What to do when employees leave your company

When plan participants’ employment ends, they have several options to consider when deciding how to distribute their retirement savings.

By guiding former employees through the process, you can help them make informed decisions. By understanding each option, you’ll be prepared to meet your responsibilities.

Rolling into an American Funds IRA with Capital Bank & Trust Company (CB&T) as custodian

Help your participants understand the basics:

  • Rollovers invested in Class A shares are generally subject to the applicable sales charge. However, assets rolled over from your retirement plan (Class R shares) will be invested without a sales charge.
  • Class F shares can also be purchased through a broker-dealer’s fee-based program.
     

Your financial professional or third-party administrator can give you more information.

Distribution kits

Our distribution kit provides education materials for you and your employees about the options they have when leaving your employment. Distribution kits can be automatically mailed to terminated employees or downloaded online.

The kits include:

  • An educational brochure that explains the options
  • A decision-making checklist with next steps
  • Information about how to initiate distributions online*
     

To find the distribution kit in the Plan Service Center, click on the Employees tab at the top of the page and select Forms. Participants can log in to their accounts to download the kit or initiate a distribution.

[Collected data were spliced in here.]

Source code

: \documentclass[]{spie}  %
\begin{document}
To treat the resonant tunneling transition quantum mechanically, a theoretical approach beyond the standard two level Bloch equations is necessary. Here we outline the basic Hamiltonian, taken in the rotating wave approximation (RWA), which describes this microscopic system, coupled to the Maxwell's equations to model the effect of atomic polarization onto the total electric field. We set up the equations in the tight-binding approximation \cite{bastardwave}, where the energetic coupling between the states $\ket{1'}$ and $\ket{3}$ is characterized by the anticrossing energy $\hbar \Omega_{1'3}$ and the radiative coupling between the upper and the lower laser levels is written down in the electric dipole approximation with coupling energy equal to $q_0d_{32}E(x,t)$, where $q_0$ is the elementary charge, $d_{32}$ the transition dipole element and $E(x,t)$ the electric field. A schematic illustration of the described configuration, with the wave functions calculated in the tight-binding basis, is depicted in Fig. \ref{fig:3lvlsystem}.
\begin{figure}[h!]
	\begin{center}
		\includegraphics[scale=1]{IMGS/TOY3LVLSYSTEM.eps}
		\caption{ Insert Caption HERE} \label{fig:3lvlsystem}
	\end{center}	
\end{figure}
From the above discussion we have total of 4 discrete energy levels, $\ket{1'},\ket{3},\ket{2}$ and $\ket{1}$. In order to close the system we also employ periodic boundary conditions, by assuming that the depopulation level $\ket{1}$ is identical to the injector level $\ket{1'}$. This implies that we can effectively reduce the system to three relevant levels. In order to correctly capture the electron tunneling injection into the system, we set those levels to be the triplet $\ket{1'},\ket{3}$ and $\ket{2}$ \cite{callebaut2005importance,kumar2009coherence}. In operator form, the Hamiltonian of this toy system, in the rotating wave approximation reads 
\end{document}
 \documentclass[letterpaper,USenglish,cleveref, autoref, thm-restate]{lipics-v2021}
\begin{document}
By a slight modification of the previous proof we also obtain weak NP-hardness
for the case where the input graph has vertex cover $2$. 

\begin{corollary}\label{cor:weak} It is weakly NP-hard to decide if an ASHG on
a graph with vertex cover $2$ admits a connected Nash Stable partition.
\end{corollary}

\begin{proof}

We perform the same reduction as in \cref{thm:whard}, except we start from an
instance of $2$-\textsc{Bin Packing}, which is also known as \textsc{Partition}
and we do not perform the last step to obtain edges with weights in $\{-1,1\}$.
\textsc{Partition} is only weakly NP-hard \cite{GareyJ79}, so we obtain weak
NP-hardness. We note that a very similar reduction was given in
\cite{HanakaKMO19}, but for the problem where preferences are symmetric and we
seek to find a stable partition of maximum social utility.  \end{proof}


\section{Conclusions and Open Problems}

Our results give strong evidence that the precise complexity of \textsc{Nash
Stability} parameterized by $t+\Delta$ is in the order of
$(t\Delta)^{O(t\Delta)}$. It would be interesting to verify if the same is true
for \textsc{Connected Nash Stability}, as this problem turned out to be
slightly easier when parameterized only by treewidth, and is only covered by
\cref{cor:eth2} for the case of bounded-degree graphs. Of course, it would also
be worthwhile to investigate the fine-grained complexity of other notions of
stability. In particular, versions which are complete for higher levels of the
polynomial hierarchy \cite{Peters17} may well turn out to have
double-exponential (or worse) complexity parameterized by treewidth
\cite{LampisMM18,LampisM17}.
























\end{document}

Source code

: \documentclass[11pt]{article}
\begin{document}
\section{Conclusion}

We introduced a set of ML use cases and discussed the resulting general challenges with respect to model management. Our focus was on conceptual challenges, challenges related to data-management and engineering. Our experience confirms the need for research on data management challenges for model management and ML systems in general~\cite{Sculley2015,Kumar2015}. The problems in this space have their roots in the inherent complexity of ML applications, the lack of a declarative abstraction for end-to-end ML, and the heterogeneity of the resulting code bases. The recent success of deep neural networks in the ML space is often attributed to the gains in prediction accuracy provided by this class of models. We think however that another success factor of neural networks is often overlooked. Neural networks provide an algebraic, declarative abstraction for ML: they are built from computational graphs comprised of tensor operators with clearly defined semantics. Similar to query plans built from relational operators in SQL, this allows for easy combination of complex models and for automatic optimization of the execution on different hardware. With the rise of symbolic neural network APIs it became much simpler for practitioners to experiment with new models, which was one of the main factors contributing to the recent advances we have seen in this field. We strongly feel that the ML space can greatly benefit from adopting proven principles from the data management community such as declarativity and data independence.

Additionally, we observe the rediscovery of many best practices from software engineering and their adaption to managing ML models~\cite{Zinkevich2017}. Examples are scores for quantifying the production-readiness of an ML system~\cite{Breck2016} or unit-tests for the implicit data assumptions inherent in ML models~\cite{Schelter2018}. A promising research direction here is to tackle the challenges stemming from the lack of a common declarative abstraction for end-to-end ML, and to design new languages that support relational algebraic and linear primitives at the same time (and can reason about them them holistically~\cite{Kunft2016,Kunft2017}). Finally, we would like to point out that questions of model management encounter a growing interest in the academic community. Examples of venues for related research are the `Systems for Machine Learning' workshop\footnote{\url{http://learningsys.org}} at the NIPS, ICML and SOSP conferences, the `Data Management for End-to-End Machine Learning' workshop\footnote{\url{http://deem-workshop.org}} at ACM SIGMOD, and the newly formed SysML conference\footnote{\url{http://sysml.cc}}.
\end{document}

When former employees fail to make a decision

If your employees don’t take any action, their vested account balances determine what you can do with the accounts (Roth account balances are treated separately):

  • Cash out. If the vested account balance is $1,000 or less, you can cash former employees out of the plan — if your plan rules allow such a distribution. Before processing a mandatory distribution (cash out), the participant must receive advance notice that explains what will happen if the participant does not make an election as well as the tax implications of the distribution options.

  • IRA rollover. Your plan rules may specify that vested account balances between $1,000 and $7,000 will be rolled into an IRA. However, if you don’t mind keeping these small balances in your plan, the plan can be amended to eliminate the automatic rollover provision by reducing the mandatory cash out threshold from $7,000 to $1,000.

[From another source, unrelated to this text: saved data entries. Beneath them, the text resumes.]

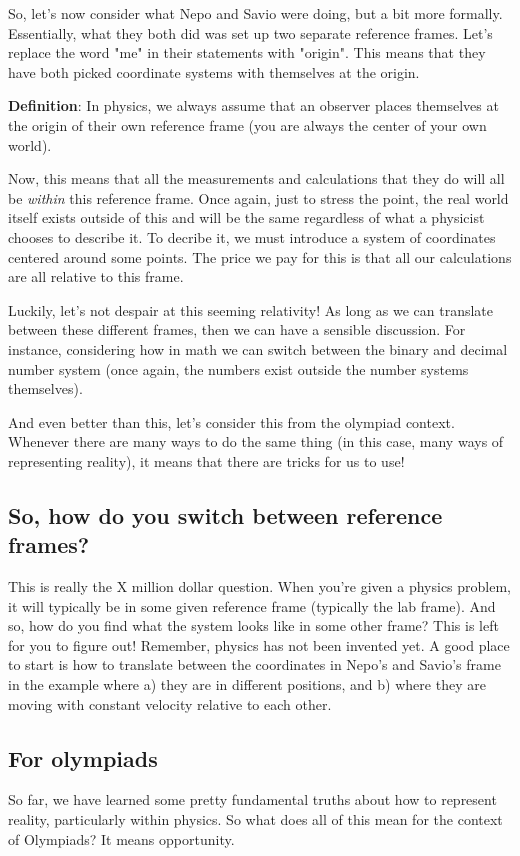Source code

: \documentclass{article}
\begin{document}
So, let's now consider what Nepo and Savio were doing, but a bit more formally. Essentially, what they both did was set up two separate reference frames. Let's replace the word "me" in their statements with "origin". This means that they have both picked coordinate systems with themselves at the origin. 

\textbf{Definition}: In physics, we always assume that an observer places themselves at the origin of their own reference frame (you are always the center of your own world).

Now, this means that all the measurements and calculations that they do will all be \textit{within} this reference frame. Once again, just to stress the point, the real world itself exists outside of this and will be the same regardless of what a physicist chooses to describe it. To decribe it, we must introduce a system of coordinates centered around some points. The price we pay for this is that all our calculations are all relative to this frame. 

Luckily, let's not despair at this seeming relativity! As long as we can translate between these different frames, then we can have a sensible discussion. For instance, considering how in math we can switch between the binary and decimal number system (once again, the numbers exist outside the number systems themselves). 

And even better than this, let's consider this from the olympiad context. Whenever there are many ways to do the same thing (in this case, many ways of representing reality), it means that there are tricks for us to use!

\subsection{So, how do you switch between reference frames?}
This is really the X million dollar question. When you're given a physics problem, it will typically be in some given reference frame (typically the lab frame). And so, how do you find what the system looks like in some other frame? This is left for you to figure out! Remember, physics has not been invented yet. A good place to start is how to translate between the coordinates in Nepo's and Savio's frame in the example where a) they are in different positions, and b) where they are moving with constant velocity relative to each other.

\subsection{For olympiads}
So far, we have learned some pretty fundamental truths about how to represent reality, particularly within physics. So what does all of this mean for the context of Olympiads? It means opportunity.
\end{document}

  • Stay in the plan. Generally, if former employees have more than $7,000 in an account and don’t make a distribution election, you must keep the assets in the plan.

  • Contact us for information about our automated mandatory distribution service that automates the cash out and rollover process for employees that fail to make a decision.
     

Required minimum distributions

Former employees who are still in your plan must begin taking RMDs beginning with the year they turn 73 or the year they leave the company, whichever is later. Current employees do not have to take RMDs at any age unless they own more than 5% of the company. In that case, they must begin taking distributions beginning with the year they reach age 73. Participants can delay taking the first RMD until April 1 of the following year. Any participant who does not take an RMD may be subject to a 25% penalty on the amount that should have been withdrawn but was not.

Important:

You, as the plan sponsor, need to ensure that RMDs are taken every year. If not, your plan may be disqualified.

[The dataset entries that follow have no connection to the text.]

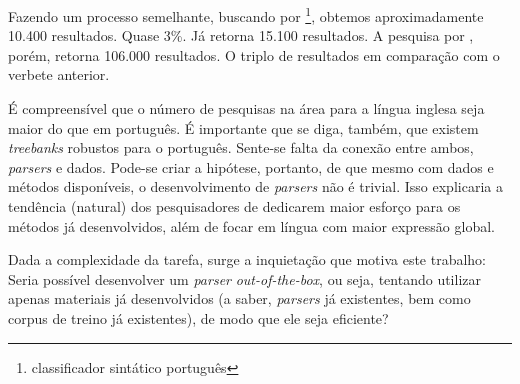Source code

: Fazendo um processo semelhante, buscando por \footnote{classificador sintático português}, obtemos aproximadamente 10.400 resultados. Quase 3\%.
Já  retorna 15.100 resultados. A pesquisa por  , porém, retorna 106.000 resultados. O triplo de resultados em comparação com o verbete anterior.


É compreensível que o número de pesquisas na área para a língua inglesa seja maior do que em português. É importante que se diga, também, que existem \textit{treebanks} robustos para o português. Sente-se falta da conexão entre ambos, \textit{parsers} e dados. Pode-se criar a hipótese, portanto, de que mesmo com dados e métodos disponíveis, o desenvolvimento de \textit{parsers} não é trivial. Isso explicaria a tendência (natural) dos pesquisadores de dedicarem maior esforço para os métodos já desenvolvidos, além de focar em língua com maior expressão global.

Dada a complexidade da tarefa, surge a inquietação que motiva este trabalho: Seria possível desenvolver um \textit{parser} \textit{out-of-the-box}, ou seja, tentando utilizar apenas materiais já desenvolvidos (a saber, \textit{parsers} já existentes, bem como corpus de treino já existentes), de modo que ele seja eficiente?

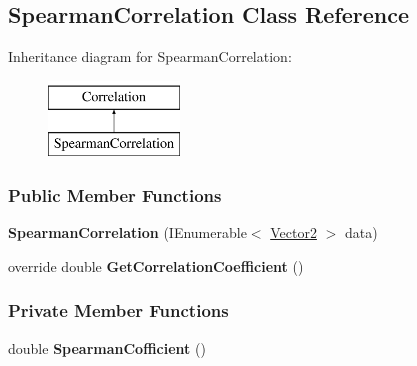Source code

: \hypertarget{classDataTools_1_1correlation_1_1SpearmanCorrelation}{}\subsection{Spearman\+Correlation Class Reference}
\label{classDataTools_1_1correlation_1_1SpearmanCorrelation}
Inheritance diagram for Spearman\+Correlation\+:\begin{figure}[H]
\begin{center}
\leavevmode
\includegraphics[height=2.000000cm]{classDataTools_1_1correlation_1_1SpearmanCorrelation}
\end{center}
\end{figure}
\subsubsection*{Public Member Functions}
\begin{DoxyCompactItemize}
\item 
\mbox{\label{classDataTools_1_1correlation_1_1SpearmanCorrelation_a57c5b09341d60a6a06276a9a913474ba}} 
{\bfseries Spearman\+Correlation} (I\+Enumerable$<$ \hyperlink{classDataTools_1_1Vector2}{Vector2} $>$ data)
\item 
\mbox{\label{classDataTools_1_1correlation_1_1SpearmanCorrelation_afff258bf05afa59c8fd4118e650e1682}} 
override double {\bfseries Get\+Correlation\+Coefficient} ()
\end{DoxyCompactItemize}
\subsubsection*{Private Member Functions}
\begin{DoxyCompactItemize}
\item 
\mbox{\label{classDataTools_1_1correlation_1_1SpearmanCorrelation_af82705b8d60fdd28e5c1a6121769db4b}} 
double {\bfseries Spearman\+Cofficient} ()
\end{DoxyCompactItemize}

Your participants can sign up to have RMDs automatically calculated and distributed. To learn more, see these FAQs.

Footnote:
* Participants can request standard retirement, termination and in-service distributions online; forms are required for other distributions related to hardship, death, disability, divorce (qualified domestic relations order), company stock, self-directed brokerage accounts, annuities and required minimum distributions. If a participant does not have online access, distribution forms can be requested from us.